Félix brincava o tempo todo
— Tira sim, Jayminho. tira pra que todos vejam o que a temosia faz .
— Para Félix, nao sou teimoso.
— É sim. Falei para ler a embalagem, falei para marcar a hora no celular... Se bem que eu nem devia te chamar de teimoso, mas sim de homossexual de baixo QI, o politicamente correto para bicha bur...
— Para Félix! Só porque me distraí com a tinta?
— Se distraiu e ficou com essa juba crespa, que nem escova vai dar jeito. Tua sorte é que eu te amo mesmo que voce fosse careca..
— Ah, Félix...
Enquanto Niko o olhava como bobo, Félix disse ao filho:
— Vai craturinha, tira logo essa foto.
Eles se abraçaram e Jayminho finalmente fotografou os pais.
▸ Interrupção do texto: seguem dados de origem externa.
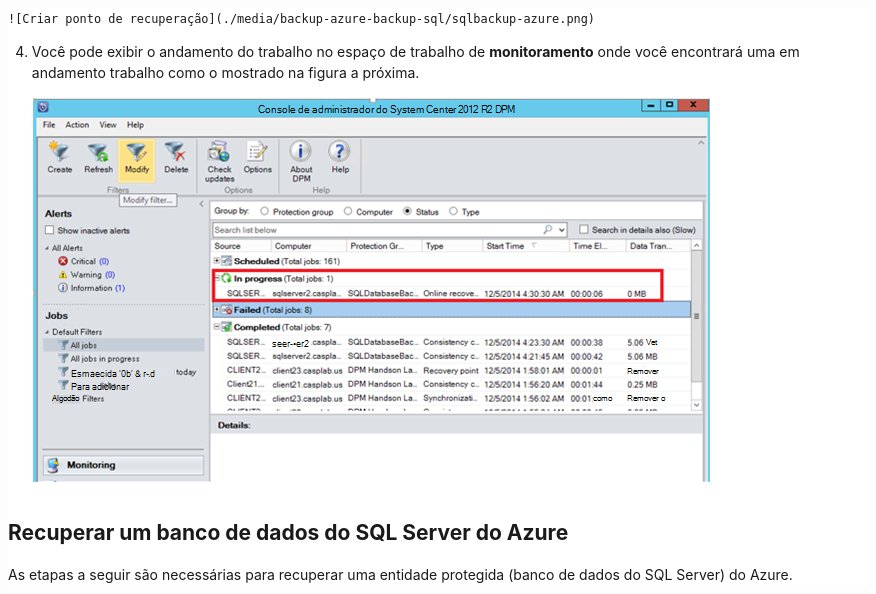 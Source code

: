     ![Criar ponto de recuperação](./media/backup-azure-backup-sql/sqlbackup-azure.png)

4. Você pode exibir o andamento do trabalho no espaço de trabalho de **monitoramento** onde você encontrará uma em andamento trabalho como o mostrado na figura a próxima.

    ![Console de monitoramento](./media/backup-azure-backup-sql/sqlbackup-monitoring.png)

## <a name="recover-a-sql-server-database-from-azure"></a>Recuperar um banco de dados do SQL Server do Azure
As etapas a seguir são necessárias para recuperar uma entidade protegida (banco de dados do SQL Server) do Azure.
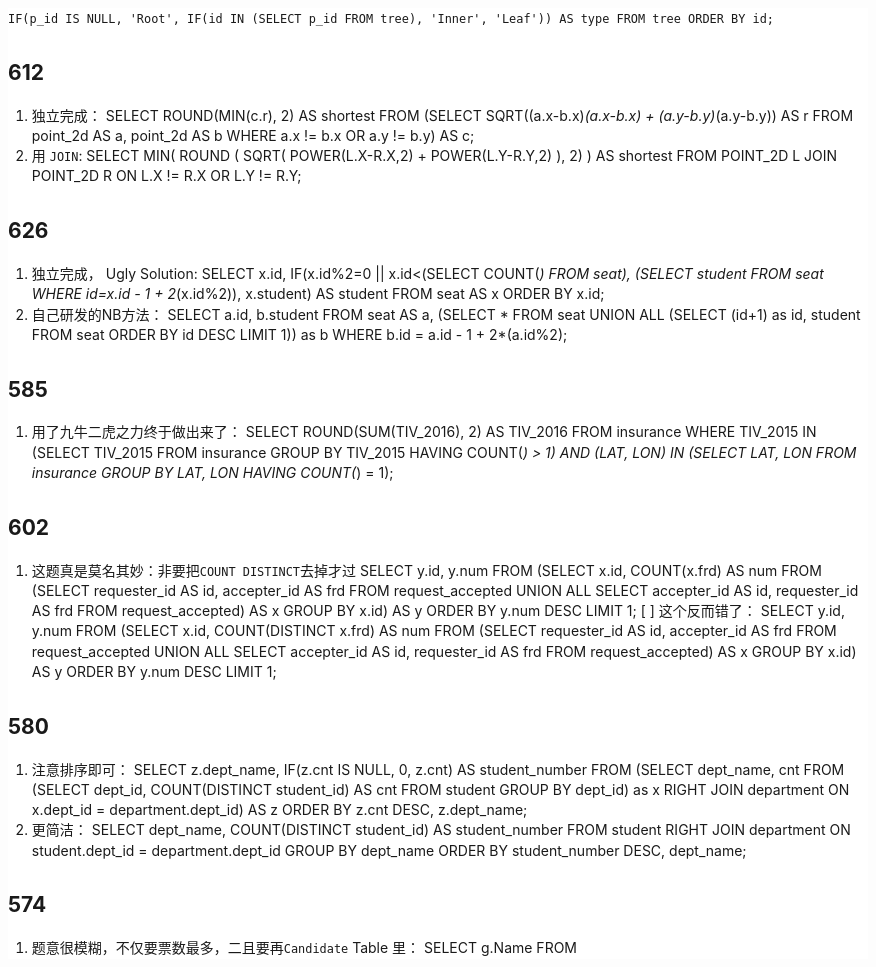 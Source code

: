     IF(p_id IS NULL, 'Root', IF(id IN (SELECT p_id FROM tree), 'Inner', 'Leaf')) AS type FROM tree ORDER BY id;
## **612**
1. 独立完成：
    SELECT ROUND(MIN(c.r), 2) AS shortest FROM
    (SELECT SQRT((a.x-b.x)*(a.x-b.x) + (a.y-b.y)*(a.y-b.y)) AS r FROM point_2d AS a, point_2d AS b WHERE a.x != b.x OR a.y != b.y)
    AS c;
2. 用 `JOIN`:
    SELECT  MIN(   ROUND ( SQRT( POWER(L.X-R.X,2) + POWER(L.Y-R.Y,2) ), 2) ) AS  shortest FROM POINT_2D L
    JOIN POINT_2D R
    ON L.X != R.X OR L.Y != R.Y;
## **626**
1. 独立完成， Ugly Solution:
    SELECT x.id, IF(x.id%2=0 || x.id<(SELECT COUNT(*) FROM seat),
                    (SELECT student FROM seat WHERE id=x.id - 1 + 2*(x.id%2)), x.student)
    AS student FROM seat AS x ORDER BY x.id;
2. 自己研发的NB方法：
    SELECT a.id, b.student FROM seat AS a,
    (SELECT * FROM seat
    UNION ALL
    (SELECT (id+1) as id, student FROM seat ORDER BY id DESC LIMIT 1)) as b
     WHERE b.id = a.id - 1 + 2*(a.id%2);
## **585**
1. 用了九牛二虎之力终于做出来了：
    SELECT ROUND(SUM(TIV_2016), 2) AS TIV_2016 FROM insurance WHERE
    TIV_2015 IN (SELECT TIV_2015 FROM insurance GROUP BY TIV_2015 HAVING COUNT(*) > 1) AND
    (LAT, LON) IN (SELECT LAT, LON FROM insurance GROUP BY LAT, LON HAVING COUNT(*) = 1);
## **602**
1. 这题真是莫名其妙：非要把`COUNT DISTINCT`去掉才过
    SELECT y.id, y.num FROM
    (SELECT x.id, COUNT(x.frd) AS num FROM
    (SELECT requester_id AS id, accepter_id AS frd FROM request_accepted
    UNION ALL
    SELECT accepter_id AS id, requester_id AS frd FROM request_accepted) AS x GROUP BY x.id)
    AS y ORDER BY y.num DESC LIMIT 1;
[ ] 这个反而错了：
    SELECT y.id, y.num FROM
    (SELECT x.id, COUNT(DISTINCT x.frd) AS num FROM
    (SELECT requester_id AS id, accepter_id AS frd FROM request_accepted
    UNION ALL
    SELECT accepter_id AS id, requester_id AS frd FROM request_accepted) AS x GROUP BY x.id)
    AS y ORDER BY y.num DESC LIMIT 1;
## **580**
1. 注意排序即可：
    SELECT z.dept_name, IF(z.cnt IS NULL, 0, z.cnt) AS student_number FROM
    (SELECT dept_name, cnt FROM (SELECT dept_id, COUNT(DISTINCT student_id) AS cnt FROM student GROUP BY dept_id) as x
    RIGHT JOIN department ON x.dept_id = department.dept_id) AS z ORDER BY z.cnt DESC, z.dept_name;
2. 更简洁：
    SELECT dept_name, COUNT(DISTINCT student_id) AS student_number FROM
    student RIGHT JOIN department ON student.dept_id = department.dept_id
    GROUP BY dept_name ORDER BY student_number DESC, dept_name;
## **574**
1. 题意很模糊，不仅要票数最多，二且要再`Candidate` Table 里：
    SELECT g.Name FROM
O menino, já acostumado com o jeito deles de brincar brigando, ou brigar de brincadeira, assistia a tudo rindo. Mas não entendeu muito bem do que Niko reclamava.
— Pai, você está chateado por causa do cabelo?
— É meu filhote, culpa do seu papi, que me distraiu e...
— Mas seu cabelo está tão bonito!
— Você acha, filho?
— Tá mais parecido com o meu.
Niko então percebeu que fazia uma tempestande em um copo d'água. E Félix se deu conta que não tinha mais como implicar com Niko, pelo menos não por causa do cabelo. O menino voltou para junto dos coleguinhas e os dois companheiros ficaram ali na beira da piscina abraçados.
— Carneirinho, a culpa foi mesmo minha. Eu vi você lidando com o pincel... me deu uma coisa... não resisti.
— É, né? Pois é, eu sei pintar mesmo! Aplico bem a tinta...
— Niko...
— Hein?
— Estou falando do outro pincel... o maior...
— Félix... olha as crianças aí!
— Não estou falando nada impróprio, estou falando de cabelos!
— Sei, só se eu não te conhecesse muito bem...
— É serio! Olha, mais tarde eu te ajudo, tá? Te ajudo na hidrataçao, ajudo a alisar, dar uma massagem, puxar...
— Você está mesmo falando de cabelo? Não de outra coisa?
— Estou falando dos cachos...
— Tá bom.
— Dos cachos de baixo, né Carneirnho? - Félix riu alto. - Você cai em todas!
E assim seguia mais um dia normal na casa de praia da familia Corona Khoury. Pelo menos Niko não estava mais chateado com o cabelo. Deixou assim por algum tempo até Félix dizer que queria seu Carneirinho de cachinhos loiros e escovados de volta.